One verse in the Gospel of John, verse 3:16, “For God so loved the world that he gave his only Son, so that everyone who believes in him might not perish, but might have eternal life,” has become a slogan, often emblazoned in placards displayed at sporting events. Why has this verse gained the attention of ordinary people who do normal things like cheering on their favorite team? The answer is that it compresses into a single sentence the entire gospel, and even reminds us of the grand narrative behind the gospel.
Today’s reading from the Gospel of John is a conversation between Jesus and Nicodemus. Nicodemus seems to represent official Judaism; he is a Pharisee and “ruler of the Jews.” Though Nicodemus is a member of the Jewish establishment, he is impressed by Jesus and wants to learn more. Later on, Nicodemus will insist that Jesus be given a fair hearing and then, with Joseph of Arimathea, will courageously attend to Jesus’s burial.
In speaking to Nicodemus, Jesus seems to be addressing Judaism itself in a non-polemical and positive way. In contrast to the somewhat negative tone the Fourth Gospel uses to speak of the “the world,” Jesus here speaks of God’s immense love of the world as it actually is, not an idealized world of justice and peace, but the world that is resistant to God and characterized by darkness rather than light. This is the world that God loves, a world marred by pain, stupidity, hatred, sin and death. The good news is that we are in this world so loved by God. We do not have to earn God’s love. God does not avoid our flawed world, but comes into it and enables us to experience within it divine love in its fullness.
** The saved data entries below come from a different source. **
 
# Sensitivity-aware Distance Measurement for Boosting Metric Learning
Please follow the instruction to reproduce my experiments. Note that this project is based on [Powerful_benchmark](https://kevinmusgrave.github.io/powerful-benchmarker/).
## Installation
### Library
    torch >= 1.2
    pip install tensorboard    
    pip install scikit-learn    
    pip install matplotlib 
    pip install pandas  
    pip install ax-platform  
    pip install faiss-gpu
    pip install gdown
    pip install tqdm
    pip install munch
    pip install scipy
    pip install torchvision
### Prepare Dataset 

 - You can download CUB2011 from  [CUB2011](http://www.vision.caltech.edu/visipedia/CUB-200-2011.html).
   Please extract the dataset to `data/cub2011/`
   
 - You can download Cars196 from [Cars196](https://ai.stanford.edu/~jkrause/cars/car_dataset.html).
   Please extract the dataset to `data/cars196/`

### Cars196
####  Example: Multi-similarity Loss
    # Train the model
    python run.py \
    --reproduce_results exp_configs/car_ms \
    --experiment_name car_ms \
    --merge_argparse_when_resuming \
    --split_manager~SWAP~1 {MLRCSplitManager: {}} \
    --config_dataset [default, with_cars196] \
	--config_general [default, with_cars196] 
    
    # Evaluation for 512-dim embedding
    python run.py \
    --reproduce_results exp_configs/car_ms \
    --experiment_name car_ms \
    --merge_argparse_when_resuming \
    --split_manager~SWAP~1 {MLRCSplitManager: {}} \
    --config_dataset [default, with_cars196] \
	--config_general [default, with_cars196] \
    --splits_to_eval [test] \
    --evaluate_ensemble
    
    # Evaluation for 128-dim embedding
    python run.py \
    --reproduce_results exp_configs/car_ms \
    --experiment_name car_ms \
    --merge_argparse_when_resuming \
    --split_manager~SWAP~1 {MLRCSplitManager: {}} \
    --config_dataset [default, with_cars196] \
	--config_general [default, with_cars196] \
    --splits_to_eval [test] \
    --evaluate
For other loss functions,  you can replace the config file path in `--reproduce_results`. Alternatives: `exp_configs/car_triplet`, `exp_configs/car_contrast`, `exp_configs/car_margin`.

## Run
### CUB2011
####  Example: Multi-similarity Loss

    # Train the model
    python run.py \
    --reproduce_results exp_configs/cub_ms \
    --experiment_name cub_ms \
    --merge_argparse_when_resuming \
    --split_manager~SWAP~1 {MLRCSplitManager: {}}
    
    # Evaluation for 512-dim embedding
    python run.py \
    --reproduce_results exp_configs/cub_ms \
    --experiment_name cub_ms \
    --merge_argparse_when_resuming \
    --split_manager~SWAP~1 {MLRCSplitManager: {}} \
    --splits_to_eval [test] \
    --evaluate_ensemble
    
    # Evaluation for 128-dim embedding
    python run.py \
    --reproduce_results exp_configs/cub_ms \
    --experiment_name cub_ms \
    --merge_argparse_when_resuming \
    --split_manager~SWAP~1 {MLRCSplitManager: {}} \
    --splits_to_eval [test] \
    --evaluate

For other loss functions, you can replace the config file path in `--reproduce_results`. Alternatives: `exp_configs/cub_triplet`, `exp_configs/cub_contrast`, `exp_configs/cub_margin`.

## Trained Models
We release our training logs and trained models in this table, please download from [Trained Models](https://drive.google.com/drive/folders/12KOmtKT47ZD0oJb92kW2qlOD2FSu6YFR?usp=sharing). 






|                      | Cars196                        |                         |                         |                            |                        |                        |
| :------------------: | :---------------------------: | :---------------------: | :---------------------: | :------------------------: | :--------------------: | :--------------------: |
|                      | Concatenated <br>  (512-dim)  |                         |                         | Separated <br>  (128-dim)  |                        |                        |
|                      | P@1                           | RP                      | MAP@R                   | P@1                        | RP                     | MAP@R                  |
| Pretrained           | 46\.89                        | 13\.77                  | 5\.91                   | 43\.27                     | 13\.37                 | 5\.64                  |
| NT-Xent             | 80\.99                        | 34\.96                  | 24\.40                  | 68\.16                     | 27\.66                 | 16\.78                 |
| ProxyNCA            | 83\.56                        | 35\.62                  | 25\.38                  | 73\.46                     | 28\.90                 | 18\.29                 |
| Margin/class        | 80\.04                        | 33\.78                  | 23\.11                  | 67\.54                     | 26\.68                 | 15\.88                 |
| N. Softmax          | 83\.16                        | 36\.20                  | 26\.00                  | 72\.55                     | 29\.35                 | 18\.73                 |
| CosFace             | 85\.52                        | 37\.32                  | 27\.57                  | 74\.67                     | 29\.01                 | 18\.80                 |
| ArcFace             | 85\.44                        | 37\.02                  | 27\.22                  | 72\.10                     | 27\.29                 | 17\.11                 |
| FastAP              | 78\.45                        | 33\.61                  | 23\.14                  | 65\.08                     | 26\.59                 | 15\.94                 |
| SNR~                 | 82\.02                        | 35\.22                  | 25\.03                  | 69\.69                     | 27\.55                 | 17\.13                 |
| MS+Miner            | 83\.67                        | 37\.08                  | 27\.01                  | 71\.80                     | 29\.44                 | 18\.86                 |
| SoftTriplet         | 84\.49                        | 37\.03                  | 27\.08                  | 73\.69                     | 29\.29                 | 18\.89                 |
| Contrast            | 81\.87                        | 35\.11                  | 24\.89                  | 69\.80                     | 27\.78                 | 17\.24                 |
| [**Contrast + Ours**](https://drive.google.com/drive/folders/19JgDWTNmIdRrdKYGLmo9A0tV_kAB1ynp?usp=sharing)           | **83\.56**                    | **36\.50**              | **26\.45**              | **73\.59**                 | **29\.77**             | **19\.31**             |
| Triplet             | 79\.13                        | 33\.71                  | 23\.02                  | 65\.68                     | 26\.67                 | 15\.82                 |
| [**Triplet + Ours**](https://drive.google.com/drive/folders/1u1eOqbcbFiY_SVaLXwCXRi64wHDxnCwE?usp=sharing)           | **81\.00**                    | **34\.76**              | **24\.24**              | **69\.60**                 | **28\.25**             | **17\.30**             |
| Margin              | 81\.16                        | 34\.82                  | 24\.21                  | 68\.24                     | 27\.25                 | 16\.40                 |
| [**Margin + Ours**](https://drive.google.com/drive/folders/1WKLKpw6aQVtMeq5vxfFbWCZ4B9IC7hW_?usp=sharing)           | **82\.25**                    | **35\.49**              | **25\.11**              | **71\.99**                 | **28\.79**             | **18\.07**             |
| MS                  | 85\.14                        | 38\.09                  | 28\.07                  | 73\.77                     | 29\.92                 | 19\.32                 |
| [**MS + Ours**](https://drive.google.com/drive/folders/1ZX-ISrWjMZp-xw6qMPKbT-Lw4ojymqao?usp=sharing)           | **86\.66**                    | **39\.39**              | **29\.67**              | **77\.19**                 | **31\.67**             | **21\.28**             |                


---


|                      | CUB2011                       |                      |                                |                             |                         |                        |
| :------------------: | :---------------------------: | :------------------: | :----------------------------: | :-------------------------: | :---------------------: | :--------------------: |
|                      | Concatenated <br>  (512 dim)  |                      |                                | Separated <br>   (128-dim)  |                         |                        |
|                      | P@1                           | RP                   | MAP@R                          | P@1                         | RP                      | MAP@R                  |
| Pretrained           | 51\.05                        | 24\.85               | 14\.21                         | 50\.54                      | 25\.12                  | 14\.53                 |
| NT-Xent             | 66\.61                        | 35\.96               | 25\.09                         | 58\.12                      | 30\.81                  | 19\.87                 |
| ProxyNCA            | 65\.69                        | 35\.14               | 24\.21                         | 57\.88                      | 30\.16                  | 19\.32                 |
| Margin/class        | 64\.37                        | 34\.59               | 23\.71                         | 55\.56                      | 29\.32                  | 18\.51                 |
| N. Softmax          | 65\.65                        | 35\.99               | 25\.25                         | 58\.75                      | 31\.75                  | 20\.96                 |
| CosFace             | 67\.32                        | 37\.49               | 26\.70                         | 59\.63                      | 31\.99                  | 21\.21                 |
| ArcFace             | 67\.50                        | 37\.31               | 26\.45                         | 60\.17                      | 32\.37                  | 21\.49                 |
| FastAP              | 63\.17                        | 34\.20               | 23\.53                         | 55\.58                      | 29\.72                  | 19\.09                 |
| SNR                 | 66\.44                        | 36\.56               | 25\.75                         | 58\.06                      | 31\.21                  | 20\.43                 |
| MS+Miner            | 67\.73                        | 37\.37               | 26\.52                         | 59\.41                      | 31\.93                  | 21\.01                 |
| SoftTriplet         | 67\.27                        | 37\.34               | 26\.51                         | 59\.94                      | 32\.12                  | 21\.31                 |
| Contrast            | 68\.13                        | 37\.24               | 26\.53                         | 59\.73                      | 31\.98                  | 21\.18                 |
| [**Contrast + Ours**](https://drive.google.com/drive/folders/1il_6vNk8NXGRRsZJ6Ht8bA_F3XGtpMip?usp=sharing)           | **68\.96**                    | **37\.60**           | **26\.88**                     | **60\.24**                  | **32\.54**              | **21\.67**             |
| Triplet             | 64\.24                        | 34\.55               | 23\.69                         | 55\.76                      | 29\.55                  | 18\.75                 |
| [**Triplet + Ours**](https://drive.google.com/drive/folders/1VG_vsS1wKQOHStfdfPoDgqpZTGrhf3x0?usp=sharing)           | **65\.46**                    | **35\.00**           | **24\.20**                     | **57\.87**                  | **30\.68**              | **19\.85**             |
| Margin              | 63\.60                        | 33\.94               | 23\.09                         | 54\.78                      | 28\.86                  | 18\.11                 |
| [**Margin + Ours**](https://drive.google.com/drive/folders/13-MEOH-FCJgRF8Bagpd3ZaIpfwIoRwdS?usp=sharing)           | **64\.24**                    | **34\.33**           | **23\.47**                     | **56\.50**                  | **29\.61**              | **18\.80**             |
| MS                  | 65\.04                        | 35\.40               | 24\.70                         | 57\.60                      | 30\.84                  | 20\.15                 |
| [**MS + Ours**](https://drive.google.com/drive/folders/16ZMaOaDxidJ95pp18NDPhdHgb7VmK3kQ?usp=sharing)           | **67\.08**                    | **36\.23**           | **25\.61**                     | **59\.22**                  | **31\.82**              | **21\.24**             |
What response can we make to the light that God brings into the world we actually live in? The answer is given in the first line of the Gospel, “Just as Moses lifted up the serpent in the desert, so must the Son of Man be lifted up, so that everyone who believes in him may have eternal life. “Lifted up” originally referred to the Israelites in the Exodus from Egypt who were bitten by desert serpents and then cured of the poison by gazing at the bronze serpent that Moses erected as an antidote. All who gazed upon it were healed. So, in the Gospel according to John, Jesus is the one “lifted up” in the crucifixion. If we look upon him with faith, we will be healed. As the biblical scholar Brendan Byrne remarked, “Confronting at one and the same time their own evil and supremely costly divine gift that takes it away, [people] come to know God revealed as Love, reaching out to draw them into the sphere of undying divine love.”